The decline in sales followed the company’s second consecutive quarterly profit drop last week. Earlier in the year, Chinese regulators acted against excessive price discounting, which had been one of BYD’s main strategies to drive sales volume.
The limits on discounts have now made it harder for the company to defend market share, reduce inventory, and meet shipment targets.
Even though October was the company’s strongest sales month so far this year, BYD still needs to deliver significantly more vehicles to meet analyst expectations. Analysts project full-year shipments of around 4.6 million units.
As of the end of October, the company has sold 3.7 million vehicles. To reach the target, BYD needs to deliver about 450,000 vehicles each month in November and December. One Shanghai-based auto analyst said, “The final two months will determine whether they hit the mark or fall short. There is not much margin.”
While BYD is dealing with declines, some competitors recorded new highs in October. Geely Automobile, Nio, Xpeng, and Zhejiang Leapmotor all reported record monthly shipments. Xiaomi, which entered the market more recently, also reported strong results. Meanwhile, Li Auto posted its fifth consecutive monthly decline.
Since March, BYD’s Hong Kong-listed shares have performed weaker than many of these peers. The newer competitors are growing from smaller bases, which has helped them post faster percentage gains, while BYD is already operating at a larger scale. A Shenzhen fund manager said, “The competition is not easing. Everyone wants a share.”
BYD’s share performance is now moving more closely with its rival Tesla, whose sales and stock have also struggled this past year, following public political comments from CEO Elon Musk, which affected how some customers viewed the brand.

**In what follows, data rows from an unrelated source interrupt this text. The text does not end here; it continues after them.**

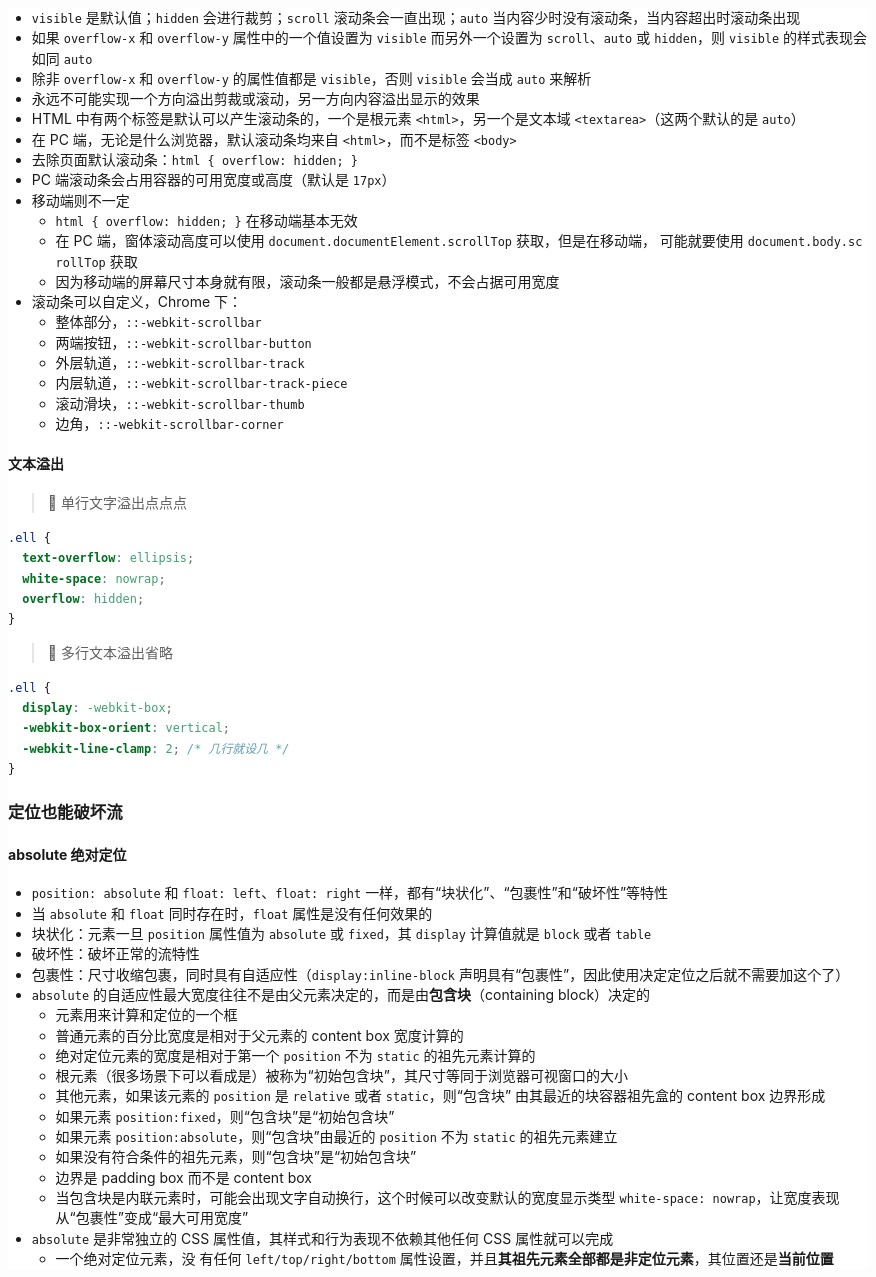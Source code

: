 - `visible` 是默认值；`hidden` 会进行裁剪；`scroll` 滚动条会一直出现；`auto` 当内容少时没有滚动条，当内容超出时滚动条出现
- 如果 `overflow-x` 和 `overflow-y` 属性中的一个值设置为 `visible` 而另外一个设置为 `scroll`、`auto` 或 `hidden`，则 `visible` 的样式表现会如同 `auto`
- 除非 `overflow-x` 和 `overflow-y` 的属性值都是 `visible`，否则 `visible` 会当成 `auto` 来解析
- 永远不可能实现一个方向溢出剪裁或滚动，另一方向内容溢出显示的效果
- HTML 中有两个标签是默认可以产生滚动条的，一个是根元素 `<html>`，另一个是文本域 `<textarea>`（这两个默认的是 `auto`）
- 在 PC 端，无论是什么浏览器，默认滚动条均来自 `<html>`，而不是标签 `<body>`
- 去除页面默认滚动条：`html { overflow: hidden; }`
- PC 端滚动条会占用容器的可用宽度或高度（默认是 `17px`）
- 移动端则不一定
  - `html { overflow: hidden; }` 在移动端基本无效
  - 在 PC 端，窗体滚动高度可以使用 `document.documentElement.scrollTop` 获取，但是在移动端， 可能就要使用 `document.body.scrollTop` 获取
  - 因为移动端的屏幕尺寸本身就有限，滚动条一般都是悬浮模式，不会占据可用宽度
- 滚动条可以自定义，Chrome 下：
  - 整体部分，`::-webkit-scrollbar`
  - 两端按钮，`::-webkit-scrollbar-button`
  - 外层轨道，`::-webkit-scrollbar-track`
  - 内层轨道，`::-webkit-scrollbar-track-piece`
  - 滚动滑块，`::-webkit-scrollbar-thumb`
  - 边角，`::-webkit-scrollbar-corner`

#### 文本溢出

> 🌰 单行文字溢出点点点

```css
.ell {
  text-overflow: ellipsis;
  white-space: nowrap;
  overflow: hidden; 
}
```

> 🌰 多行文本溢出省略

```css
.ell {
  display: -webkit-box;
  -webkit-box-orient: vertical;
  -webkit-line-clamp: 2; /* 几行就设几 */
}
```

### 定位也能破坏流

#### absolute 绝对定位

- `position: absolute` 和 `float: left`、`float: right` 一样，都有“块状化”、“包裹性”和“破坏性”等特性
- 当 `absolute` 和 `float` 同时存在时，`float` 属性是没有任何效果的
- 块状化：元素一旦 `position` 属性值为 `absolute` 或 `fixed`，其 `display` 计算值就是 `block` 或者 `table`
- 破坏性：破坏正常的流特性
- 包裹性：尺寸收缩包裹，同时具有自适应性（`display:inline-block` 声明具有“包裹性”，因此使用决定定位之后就不需要加这个了）
- `absolute` 的自适应性最大宽度往往不是由父元素决定的，而是由**包含块**（containing block）决定的
  - 元素用来计算和定位的一个框
  - 普通元素的百分比宽度是相对于父元素的 content box 宽度计算的
  - 绝对定位元素的宽度是相对于第一个 `position` 不为 `static` 的祖先元素计算的
  - 根元素（很多场景下可以看成是）被称为“初始包含块”，其尺寸等同于浏览器可视窗口的大小
  - 其他元素，如果该元素的 `position` 是 `relative` 或者 `static`，则“包含块” 由其最近的块容器祖先盒的 content box 边界形成
  - 如果元素 `position:fixed`，则“包含块”是“初始包含块”
  - 如果元素 `position:absolute`，则“包含块”由最近的 `position` 不为 `static` 的祖先元素建立
  - 如果没有符合条件的祖先元素，则“包含块”是“初始包含块”
  - 边界是 padding box 而不是 content box
  - 当包含块是内联元素时，可能会出现文字自动换行，这个时候可以改变默认的宽度显示类型 `white-space: nowrap`，让宽度表现从“包裹性”变成“最大可用宽度”
- `absolute` 是非常独立的 CSS 属性值，其样式和行为表现不依赖其他任何 CSS 属性就可以完成
  - 一个绝对定位元素，没 有任何 `left/top/right/bottom` 属性设置，并且**其祖先元素全部都是非定位元素**，其位置还是**当前位置**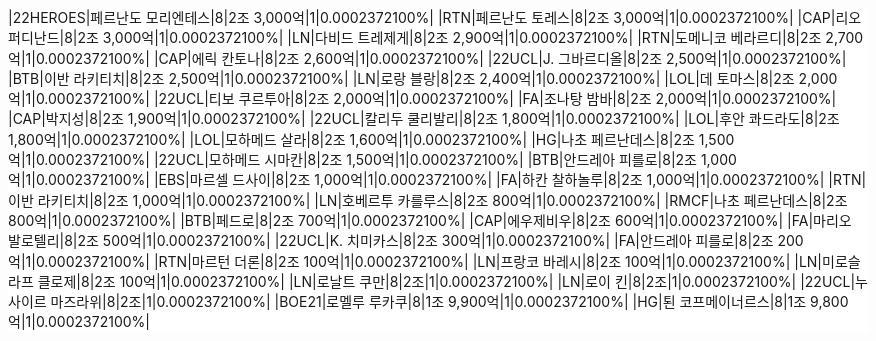 |22HEROES|페르난도 모리엔테스|8|2조 3,000억|1|0.0002372100%|
|RTN|페르난도 토레스|8|2조 3,000억|1|0.0002372100%|
|CAP|리오 퍼디난드|8|2조 3,000억|1|0.0002372100%|
|LN|다비드 트레제게|8|2조 2,900억|1|0.0002372100%|
|RTN|도메니코 베라르디|8|2조 2,700억|1|0.0002372100%|
|CAP|에릭 칸토나|8|2조 2,600억|1|0.0002372100%|
|22UCL|J. 그바르디올|8|2조 2,500억|1|0.0002372100%|
|BTB|이반 라키티치|8|2조 2,500억|1|0.0002372100%|
|LN|로랑 블랑|8|2조 2,400억|1|0.0002372100%|
|LOL|데 토마스|8|2조 2,000억|1|0.0002372100%|
|22UCL|티보 쿠르투아|8|2조 2,000억|1|0.0002372100%|
|FA|조나탕 밤바|8|2조 2,000억|1|0.0002372100%|
|CAP|박지성|8|2조 1,900억|1|0.0002372100%|
|22UCL|칼리두 쿨리발리|8|2조 1,800억|1|0.0002372100%|
|LOL|후안 콰드라도|8|2조 1,800억|1|0.0002372100%|
|LOL|모하메드 살라|8|2조 1,600억|1|0.0002372100%|
|HG|나초 페르난데스|8|2조 1,500억|1|0.0002372100%|
|22UCL|모하메드 시마칸|8|2조 1,500억|1|0.0002372100%|
|BTB|안드레아 피를로|8|2조 1,000억|1|0.0002372100%|
|EBS|마르셀 드사이|8|2조 1,000억|1|0.0002372100%|
|FA|하칸 찰하놀루|8|2조 1,000억|1|0.0002372100%|
|RTN|이반 라키티치|8|2조 1,000억|1|0.0002372100%|
|LN|호베르투 카를루스|8|2조 800억|1|0.0002372100%|
|RMCF|나초 페르난데스|8|2조 800억|1|0.0002372100%|
|BTB|페드로|8|2조 700억|1|0.0002372100%|
|CAP|에우제비우|8|2조 600억|1|0.0002372100%|
|FA|마리오 발로텔리|8|2조 500억|1|0.0002372100%|
|22UCL|K. 치미카스|8|2조 300억|1|0.0002372100%|
|FA|안드레아 피를로|8|2조 200억|1|0.0002372100%|
|RTN|마르턴 더론|8|2조 100억|1|0.0002372100%|
|LN|프랑코 바레시|8|2조 100억|1|0.0002372100%|
|LN|미로슬라프 클로제|8|2조 100억|1|0.0002372100%|
|LN|로날트 쿠만|8|2조|1|0.0002372100%|
|LN|로이 킨|8|2조|1|0.0002372100%|
|22UCL|누사이르 마즈라위|8|2조|1|0.0002372100%|
|BOE21|로멜루 루카쿠|8|1조 9,900억|1|0.0002372100%|
|HG|퇸 코프메이너르스|8|1조 9,800억|1|0.0002372100%|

Investors now see both companies navigating intense price competition, cooling EV demand in key markets, and less room to cut prices without hurting profitability.
BYD began in 1995 as a manufacturer of phone batteries and entered the automotive sector in 2003 by buying a failing state-owned automaker.
A major change came in 2016, when the company hired Wolfgang Egger, a former designer at Audi and Lamborghini, who redesigned the lineup to look more modern while keeping models about 25% cheaper than similar Western offerings.
BYD’s rise also aligned with the Chinese government’s push toward EV adoption, which came with billions of yuan in subsidies that helped BYD expand manufacturing capacity, secure suppliers, and bring plenty of vehicle lines to market.
Today, the company sells vehicles ranging from a 69,800-yuan (about $9,800) hatchback to a 1.7-million-yuan electric sports car, according to its website.
BYD also uses a payment platform known as Dilian (or Dilink in English) to pay suppliers with promissory notes that can be redeemed at later dates. As of press time, the system has issued about 400 billion yuan (roughly $56 billion) worth of notes, said BYD.
In September, BYD’s drop in quarterly profit sent shares falling by 8% and wiped off more than $6 billion from its market value. Then weeks later, news that Warren Buffett’s investment company, Berkshire Hathaway, had offloaded its entire holding of the company (worth about $9 billion just before the divestment started in 2022) caused the automaker’s stock price to drop 7% over three days.